State, as a number alone, how many lines of the entries contain the word "ionic".

::: RECORDS PROVIDED :::

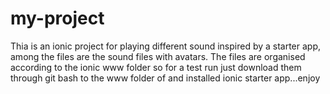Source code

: # my-project 
Thia is an ionic project for playing different sound inspired by a starter app, among the files are the sound files with avatars.
The files are organised according to the ionic www folder so for a test run just download them through git bash to the www folder of and installed ionic starter app...enjoy
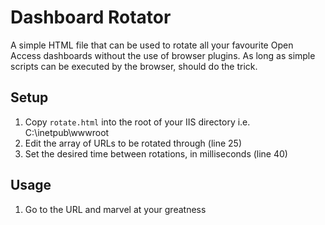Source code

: # Dashboard Rotator

A simple HTML file that can be used to rotate all your favourite Open Access dashboards without the use of browser plugins.
As long as simple scripts can be executed by the browser, should do the trick.

## Setup

1. Copy `rotate.html` into the root of your IIS directory i.e. C:\inetpub\wwwroot
2. Edit the array of URLs to be rotated through (line 25)
3. Set the desired time between rotations, in milliseconds (line 40)

## Usage

1. Go to the URL and marvel at your greatness
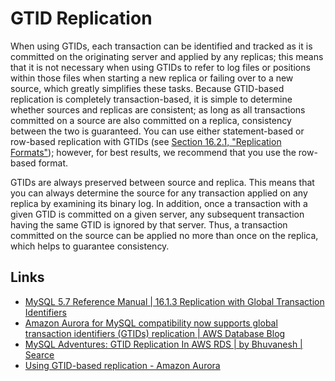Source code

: # GTID Replication

When using GTIDs, each transaction can be identified and tracked as it is committed on the originating server and applied by any replicas; this means that it is not necessary when using GTIDs to refer to log files or positions within those files when starting a new replica or failing over to a new source, which greatly simplifies these tasks. Because GTID-based replication is completely transaction-based, it is simple to determine whether sources and replicas are consistent; as long as all transactions committed on a source are also committed on a replica, consistency between the two is guaranteed. You can use either statement-based or row-based replication with GTIDs (see [Section 16.2.1, "Replication Formats"](https://dev.mysql.com/doc/refman/5.7/en/replication-formats.html "16.2.1 Replication Formats")); however, for best results, we recommend that you use the row-based format.

GTIDs are always preserved between source and replica. This means that you can always determine the source for any transaction applied on any replica by examining its binary log. In addition, once a transaction with a given GTID is committed on a given server, any subsequent transaction having the same GTID is ignored by that server. Thus, a transaction committed on the source can be applied no more than once on the replica, which helps to guarantee consistency.

## Links

- [MySQL 5.7 Reference Manual | 16.1.3 Replication with Global Transaction Identifiers](https://dev.mysql.com/doc/refman/5.7/en/replication-gtids.html)
- [Amazon Aurora for MySQL compatibility now supports global transaction identifiers (GTIDs) replication | AWS Database Blog](https://aws.amazon.com/blogs/database/amazon-aurora-for-mysql-compatibility-now-supports-global-transaction-identifiers-gtids-replication/)
- [MySQL Adventures: GTID Replication In AWS RDS | by Bhuvanesh | Searce](https://blog.searce.com/mysql-adventures-gtid-replication-in-aws-rds-508abd87780a)
- [Using GTID-based replication - Amazon Aurora](https://docs.aws.amazon.com/AmazonRDS/latest/AuroraUserGuide/mysql-replication-gtid.html)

:::

## SOLUTION FOR THIS PROBLEM
2